### Study material
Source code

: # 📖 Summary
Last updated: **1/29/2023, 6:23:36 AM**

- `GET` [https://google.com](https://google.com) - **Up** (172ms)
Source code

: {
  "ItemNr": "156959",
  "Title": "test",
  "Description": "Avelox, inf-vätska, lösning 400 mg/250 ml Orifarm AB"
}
######
### Study material
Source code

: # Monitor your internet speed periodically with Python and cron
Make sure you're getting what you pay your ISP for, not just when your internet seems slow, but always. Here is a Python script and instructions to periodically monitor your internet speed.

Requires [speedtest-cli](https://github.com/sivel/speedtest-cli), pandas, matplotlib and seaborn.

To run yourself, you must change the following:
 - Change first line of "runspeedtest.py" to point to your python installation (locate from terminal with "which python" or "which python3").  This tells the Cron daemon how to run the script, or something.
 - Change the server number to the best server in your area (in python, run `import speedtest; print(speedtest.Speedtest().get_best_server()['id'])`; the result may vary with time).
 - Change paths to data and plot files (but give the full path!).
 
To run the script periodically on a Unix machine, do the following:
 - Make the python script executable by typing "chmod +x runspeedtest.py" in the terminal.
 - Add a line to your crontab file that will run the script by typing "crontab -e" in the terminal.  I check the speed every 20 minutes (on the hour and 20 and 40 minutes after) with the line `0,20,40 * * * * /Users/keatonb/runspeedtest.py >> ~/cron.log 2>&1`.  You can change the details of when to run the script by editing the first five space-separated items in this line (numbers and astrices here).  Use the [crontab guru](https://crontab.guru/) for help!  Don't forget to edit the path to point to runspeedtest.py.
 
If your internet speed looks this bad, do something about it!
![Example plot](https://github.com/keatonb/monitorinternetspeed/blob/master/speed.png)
######
• Task: Where a line above contains the word "periodically", show that line.

• Reply:
: # Monitor your internet speed periodically with Python and cron
Make sure you're getting what you pay your ISP for, not just when your internet seems slow, but always. Here is a Python script and instructions to periodically monitor your internet speed.
To run the script periodically on a Unix machine, do the following:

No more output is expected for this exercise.